Tuesday, September 29, 2009

Information Exchange: Learning and Sharing in Workers' Comp

It has been an interesting couple of weeks for me. We had an expert in workers’ compensation from Michigan visit our offices, a telephone meeting with vocational rehabilitation experts in South Australia, an internal request for a contact in Sweden, and a data request for a project involving workers’ compensation in Victoria Australia, New Zealand and British Columbia. Then we had a visiting delegation from Russia. Last week I was on a panel with German representatives from the International Social Security Agency (ISSA) speaking to an audience of Canadians, Germans, Australians, Canadians, Americans and a representative from Taiwan.

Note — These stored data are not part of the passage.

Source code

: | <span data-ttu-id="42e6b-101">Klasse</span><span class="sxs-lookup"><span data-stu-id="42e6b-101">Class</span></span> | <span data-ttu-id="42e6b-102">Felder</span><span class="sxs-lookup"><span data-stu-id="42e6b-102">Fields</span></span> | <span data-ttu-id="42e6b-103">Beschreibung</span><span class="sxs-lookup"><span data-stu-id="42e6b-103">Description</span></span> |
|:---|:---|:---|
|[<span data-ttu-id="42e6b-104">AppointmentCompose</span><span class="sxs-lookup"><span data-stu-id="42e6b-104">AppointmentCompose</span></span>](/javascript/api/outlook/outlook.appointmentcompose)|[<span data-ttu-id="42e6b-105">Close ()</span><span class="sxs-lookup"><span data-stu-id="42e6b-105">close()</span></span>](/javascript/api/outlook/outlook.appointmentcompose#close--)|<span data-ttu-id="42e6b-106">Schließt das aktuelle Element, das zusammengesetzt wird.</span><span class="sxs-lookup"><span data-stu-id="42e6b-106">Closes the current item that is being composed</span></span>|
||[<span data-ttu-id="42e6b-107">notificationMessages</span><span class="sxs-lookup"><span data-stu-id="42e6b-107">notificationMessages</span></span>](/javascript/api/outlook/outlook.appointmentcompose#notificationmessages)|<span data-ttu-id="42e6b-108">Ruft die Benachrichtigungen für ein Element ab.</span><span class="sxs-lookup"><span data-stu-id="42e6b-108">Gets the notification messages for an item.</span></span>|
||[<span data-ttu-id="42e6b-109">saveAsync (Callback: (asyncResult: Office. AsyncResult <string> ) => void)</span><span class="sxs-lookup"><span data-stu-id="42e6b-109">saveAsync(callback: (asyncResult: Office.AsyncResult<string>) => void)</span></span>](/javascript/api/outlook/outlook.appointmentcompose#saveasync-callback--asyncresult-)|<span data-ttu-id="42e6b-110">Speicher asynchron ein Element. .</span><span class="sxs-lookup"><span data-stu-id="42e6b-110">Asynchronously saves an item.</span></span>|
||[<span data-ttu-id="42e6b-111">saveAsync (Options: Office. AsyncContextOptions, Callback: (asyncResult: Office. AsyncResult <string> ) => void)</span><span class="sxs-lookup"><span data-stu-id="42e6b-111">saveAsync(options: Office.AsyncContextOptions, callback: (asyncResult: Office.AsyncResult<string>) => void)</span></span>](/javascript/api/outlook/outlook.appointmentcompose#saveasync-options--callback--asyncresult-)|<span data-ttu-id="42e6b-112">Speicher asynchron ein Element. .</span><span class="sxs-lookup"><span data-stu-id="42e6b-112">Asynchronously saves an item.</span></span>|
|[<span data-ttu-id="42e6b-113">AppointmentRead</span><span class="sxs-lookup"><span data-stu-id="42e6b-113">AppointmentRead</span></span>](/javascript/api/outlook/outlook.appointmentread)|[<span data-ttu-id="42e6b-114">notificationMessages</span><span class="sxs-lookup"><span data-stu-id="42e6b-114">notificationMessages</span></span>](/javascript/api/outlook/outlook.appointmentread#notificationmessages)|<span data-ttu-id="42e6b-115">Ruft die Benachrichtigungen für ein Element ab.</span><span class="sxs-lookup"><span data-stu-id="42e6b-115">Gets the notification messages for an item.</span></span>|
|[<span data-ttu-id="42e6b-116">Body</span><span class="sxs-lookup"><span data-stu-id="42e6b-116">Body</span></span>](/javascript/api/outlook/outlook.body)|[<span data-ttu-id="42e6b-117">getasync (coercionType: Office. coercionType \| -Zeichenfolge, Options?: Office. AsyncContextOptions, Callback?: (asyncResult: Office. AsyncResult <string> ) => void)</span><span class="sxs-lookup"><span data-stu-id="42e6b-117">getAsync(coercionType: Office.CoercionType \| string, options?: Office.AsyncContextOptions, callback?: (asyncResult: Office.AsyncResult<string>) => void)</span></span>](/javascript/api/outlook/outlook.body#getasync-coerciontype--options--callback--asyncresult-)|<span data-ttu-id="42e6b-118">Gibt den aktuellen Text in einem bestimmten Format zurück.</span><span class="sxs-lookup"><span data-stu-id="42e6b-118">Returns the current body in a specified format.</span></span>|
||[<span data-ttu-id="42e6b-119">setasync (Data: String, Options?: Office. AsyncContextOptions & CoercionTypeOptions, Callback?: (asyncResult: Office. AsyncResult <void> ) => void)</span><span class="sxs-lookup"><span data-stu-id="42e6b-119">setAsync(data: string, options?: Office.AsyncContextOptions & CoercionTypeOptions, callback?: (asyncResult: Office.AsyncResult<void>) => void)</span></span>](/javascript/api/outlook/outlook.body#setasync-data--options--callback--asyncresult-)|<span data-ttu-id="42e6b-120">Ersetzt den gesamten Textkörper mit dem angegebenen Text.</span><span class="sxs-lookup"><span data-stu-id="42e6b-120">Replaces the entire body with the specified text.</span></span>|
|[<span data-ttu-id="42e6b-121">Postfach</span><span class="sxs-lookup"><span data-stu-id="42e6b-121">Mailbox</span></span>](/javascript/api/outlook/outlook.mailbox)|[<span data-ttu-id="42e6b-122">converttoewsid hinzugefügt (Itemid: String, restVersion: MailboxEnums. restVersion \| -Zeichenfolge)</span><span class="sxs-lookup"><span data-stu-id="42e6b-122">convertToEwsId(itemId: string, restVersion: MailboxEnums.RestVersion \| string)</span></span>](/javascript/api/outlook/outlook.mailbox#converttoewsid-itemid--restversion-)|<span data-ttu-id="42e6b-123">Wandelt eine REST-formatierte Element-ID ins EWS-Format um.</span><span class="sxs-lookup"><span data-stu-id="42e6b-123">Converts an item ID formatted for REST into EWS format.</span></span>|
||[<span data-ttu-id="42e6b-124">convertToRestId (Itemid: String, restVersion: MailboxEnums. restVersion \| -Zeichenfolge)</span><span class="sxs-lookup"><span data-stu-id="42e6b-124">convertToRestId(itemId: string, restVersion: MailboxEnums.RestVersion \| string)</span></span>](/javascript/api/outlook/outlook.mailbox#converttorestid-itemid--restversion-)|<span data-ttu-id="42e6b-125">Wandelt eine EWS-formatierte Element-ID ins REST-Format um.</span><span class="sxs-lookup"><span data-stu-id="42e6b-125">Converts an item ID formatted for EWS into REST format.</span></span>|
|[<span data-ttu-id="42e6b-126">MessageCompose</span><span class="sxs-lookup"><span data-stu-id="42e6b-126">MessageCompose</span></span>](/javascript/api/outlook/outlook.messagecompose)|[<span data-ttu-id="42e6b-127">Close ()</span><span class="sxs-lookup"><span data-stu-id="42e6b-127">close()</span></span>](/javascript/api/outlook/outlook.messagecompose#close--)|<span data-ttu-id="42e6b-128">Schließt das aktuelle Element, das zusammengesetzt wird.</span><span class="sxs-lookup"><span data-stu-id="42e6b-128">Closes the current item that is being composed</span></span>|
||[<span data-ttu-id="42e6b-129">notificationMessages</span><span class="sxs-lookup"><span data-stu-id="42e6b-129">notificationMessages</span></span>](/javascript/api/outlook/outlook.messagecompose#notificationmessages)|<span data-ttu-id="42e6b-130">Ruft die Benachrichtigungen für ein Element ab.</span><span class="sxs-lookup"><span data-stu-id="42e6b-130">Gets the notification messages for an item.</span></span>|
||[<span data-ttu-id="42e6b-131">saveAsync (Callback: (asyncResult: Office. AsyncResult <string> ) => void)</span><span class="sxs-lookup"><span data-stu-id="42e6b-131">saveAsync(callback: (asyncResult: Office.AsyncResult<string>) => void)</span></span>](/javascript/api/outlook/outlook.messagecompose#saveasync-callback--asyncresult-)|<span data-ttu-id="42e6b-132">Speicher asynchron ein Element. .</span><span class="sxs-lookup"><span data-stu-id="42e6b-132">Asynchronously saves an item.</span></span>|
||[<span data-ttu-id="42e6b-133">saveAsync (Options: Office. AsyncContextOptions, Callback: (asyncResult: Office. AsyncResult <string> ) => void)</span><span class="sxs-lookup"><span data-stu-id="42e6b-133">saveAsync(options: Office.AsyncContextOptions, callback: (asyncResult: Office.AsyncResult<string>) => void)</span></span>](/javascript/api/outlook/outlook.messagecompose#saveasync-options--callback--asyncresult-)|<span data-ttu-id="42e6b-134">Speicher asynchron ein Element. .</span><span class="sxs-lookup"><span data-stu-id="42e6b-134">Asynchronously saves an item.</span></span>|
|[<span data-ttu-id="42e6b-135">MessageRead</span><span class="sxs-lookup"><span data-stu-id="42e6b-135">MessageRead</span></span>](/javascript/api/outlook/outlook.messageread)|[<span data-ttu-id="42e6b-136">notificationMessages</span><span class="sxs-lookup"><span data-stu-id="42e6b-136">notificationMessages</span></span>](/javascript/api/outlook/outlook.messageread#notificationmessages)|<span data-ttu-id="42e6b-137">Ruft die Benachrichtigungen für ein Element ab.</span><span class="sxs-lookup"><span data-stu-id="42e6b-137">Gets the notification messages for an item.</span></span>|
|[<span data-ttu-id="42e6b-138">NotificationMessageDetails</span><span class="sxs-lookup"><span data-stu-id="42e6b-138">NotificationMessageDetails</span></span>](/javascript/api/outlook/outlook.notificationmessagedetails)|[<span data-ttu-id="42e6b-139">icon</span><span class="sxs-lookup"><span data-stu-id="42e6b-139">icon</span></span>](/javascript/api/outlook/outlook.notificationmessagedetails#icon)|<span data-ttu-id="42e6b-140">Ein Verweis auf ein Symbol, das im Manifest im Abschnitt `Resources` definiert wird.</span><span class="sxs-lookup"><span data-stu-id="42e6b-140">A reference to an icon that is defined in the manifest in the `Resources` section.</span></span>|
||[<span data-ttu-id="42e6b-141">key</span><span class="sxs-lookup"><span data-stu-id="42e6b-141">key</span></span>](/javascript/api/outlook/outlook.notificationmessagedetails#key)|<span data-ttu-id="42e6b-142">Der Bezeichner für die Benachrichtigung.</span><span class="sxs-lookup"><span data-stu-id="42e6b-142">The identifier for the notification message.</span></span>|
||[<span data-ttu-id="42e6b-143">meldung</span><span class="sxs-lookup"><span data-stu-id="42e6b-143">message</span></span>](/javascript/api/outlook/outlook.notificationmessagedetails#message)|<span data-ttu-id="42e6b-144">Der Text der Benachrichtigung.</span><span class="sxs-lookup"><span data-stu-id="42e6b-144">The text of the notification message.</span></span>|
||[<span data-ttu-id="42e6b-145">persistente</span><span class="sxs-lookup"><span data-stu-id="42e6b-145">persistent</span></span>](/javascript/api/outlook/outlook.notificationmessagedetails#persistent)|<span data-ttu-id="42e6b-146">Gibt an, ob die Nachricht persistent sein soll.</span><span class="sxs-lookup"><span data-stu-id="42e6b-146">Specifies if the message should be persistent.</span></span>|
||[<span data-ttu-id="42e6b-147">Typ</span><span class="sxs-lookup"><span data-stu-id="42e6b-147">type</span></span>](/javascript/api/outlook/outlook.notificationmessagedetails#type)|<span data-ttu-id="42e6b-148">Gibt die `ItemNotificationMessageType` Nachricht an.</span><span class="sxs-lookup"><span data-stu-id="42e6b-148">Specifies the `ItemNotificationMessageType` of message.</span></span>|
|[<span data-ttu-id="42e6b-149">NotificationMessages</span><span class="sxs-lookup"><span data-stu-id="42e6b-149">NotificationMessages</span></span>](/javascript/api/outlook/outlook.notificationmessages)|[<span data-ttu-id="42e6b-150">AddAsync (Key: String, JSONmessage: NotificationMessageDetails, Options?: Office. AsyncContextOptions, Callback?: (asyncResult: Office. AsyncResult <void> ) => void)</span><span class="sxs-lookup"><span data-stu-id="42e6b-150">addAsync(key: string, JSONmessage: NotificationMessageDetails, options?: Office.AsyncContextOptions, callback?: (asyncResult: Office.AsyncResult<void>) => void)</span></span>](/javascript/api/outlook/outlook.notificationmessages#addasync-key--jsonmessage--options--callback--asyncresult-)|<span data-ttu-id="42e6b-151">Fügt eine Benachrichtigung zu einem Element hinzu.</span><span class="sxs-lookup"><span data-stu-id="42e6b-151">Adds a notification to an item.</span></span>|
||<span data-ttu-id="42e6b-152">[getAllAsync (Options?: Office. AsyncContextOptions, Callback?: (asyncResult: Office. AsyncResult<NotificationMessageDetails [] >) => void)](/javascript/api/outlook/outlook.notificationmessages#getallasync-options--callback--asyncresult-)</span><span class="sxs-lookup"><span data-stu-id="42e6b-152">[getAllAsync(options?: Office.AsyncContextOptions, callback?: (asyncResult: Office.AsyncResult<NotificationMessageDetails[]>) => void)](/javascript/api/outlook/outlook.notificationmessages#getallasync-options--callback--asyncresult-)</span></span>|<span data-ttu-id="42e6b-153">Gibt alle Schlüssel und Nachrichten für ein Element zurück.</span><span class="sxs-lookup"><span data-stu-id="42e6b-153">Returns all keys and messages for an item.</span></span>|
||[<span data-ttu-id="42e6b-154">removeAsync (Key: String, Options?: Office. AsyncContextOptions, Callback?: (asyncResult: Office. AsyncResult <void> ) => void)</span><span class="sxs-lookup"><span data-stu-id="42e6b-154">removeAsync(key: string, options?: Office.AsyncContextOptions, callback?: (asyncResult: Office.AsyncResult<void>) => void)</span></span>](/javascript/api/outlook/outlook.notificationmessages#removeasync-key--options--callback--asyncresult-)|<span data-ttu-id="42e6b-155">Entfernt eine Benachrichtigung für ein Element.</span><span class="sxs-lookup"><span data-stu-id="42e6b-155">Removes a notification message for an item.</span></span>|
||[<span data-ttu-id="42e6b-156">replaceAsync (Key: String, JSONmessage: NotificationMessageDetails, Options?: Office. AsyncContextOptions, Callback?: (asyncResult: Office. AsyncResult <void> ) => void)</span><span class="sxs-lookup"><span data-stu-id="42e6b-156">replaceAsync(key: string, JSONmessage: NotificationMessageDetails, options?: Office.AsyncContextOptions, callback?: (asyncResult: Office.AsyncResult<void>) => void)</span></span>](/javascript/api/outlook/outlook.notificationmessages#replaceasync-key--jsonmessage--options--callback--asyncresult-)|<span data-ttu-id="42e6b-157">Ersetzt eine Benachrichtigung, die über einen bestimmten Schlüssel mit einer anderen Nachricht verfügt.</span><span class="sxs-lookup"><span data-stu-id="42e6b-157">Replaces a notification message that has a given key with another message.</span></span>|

No one jurisdiction has a monopoly on good ideas. When looking for alternative policies or programs, seeing how other agencies have attacked similar issues can both inform your decision-making and act as an early warning system for problems that might be encountered.

The act of collecting data and policy alternatives from others, however, imposes certain obligations on the requester. First, a basic understanding of the context of each country’s workers’ compensation environment is essential. Who is covered, what is covered, how does the OH&S role / prevention mandate integrate with the workers’ compensation mandate, how are disputes handled—all are questions that need to be asked and the answers understood before the data can be properly assessed and interpreted.

The other obligation is reciprocity. If I ask you about your system, your results or how you approach a particular policy, it stands to reason that you may want to ask similar questions about my system, results or policy. Often, answering such questions will take time and resources when you can least afford them. It is important to realize that the same will be true when the tables are reversed.

I am constantly blown away by the cooperation and generosity of others in helping me understand their systems. Wherever possible, I try and reciprocate. Rarely do I find that my requests for information are ignored or dealt with in a perfunctory way.

My point in this blog is simply this: we live in an information age where data is plentiful but meaningless without context. That context can only be gained by asking questions, learning from others and sharing insights and knowledge. And it’s a two way street.

So, to all of you who end up answering my requests for information, thank you!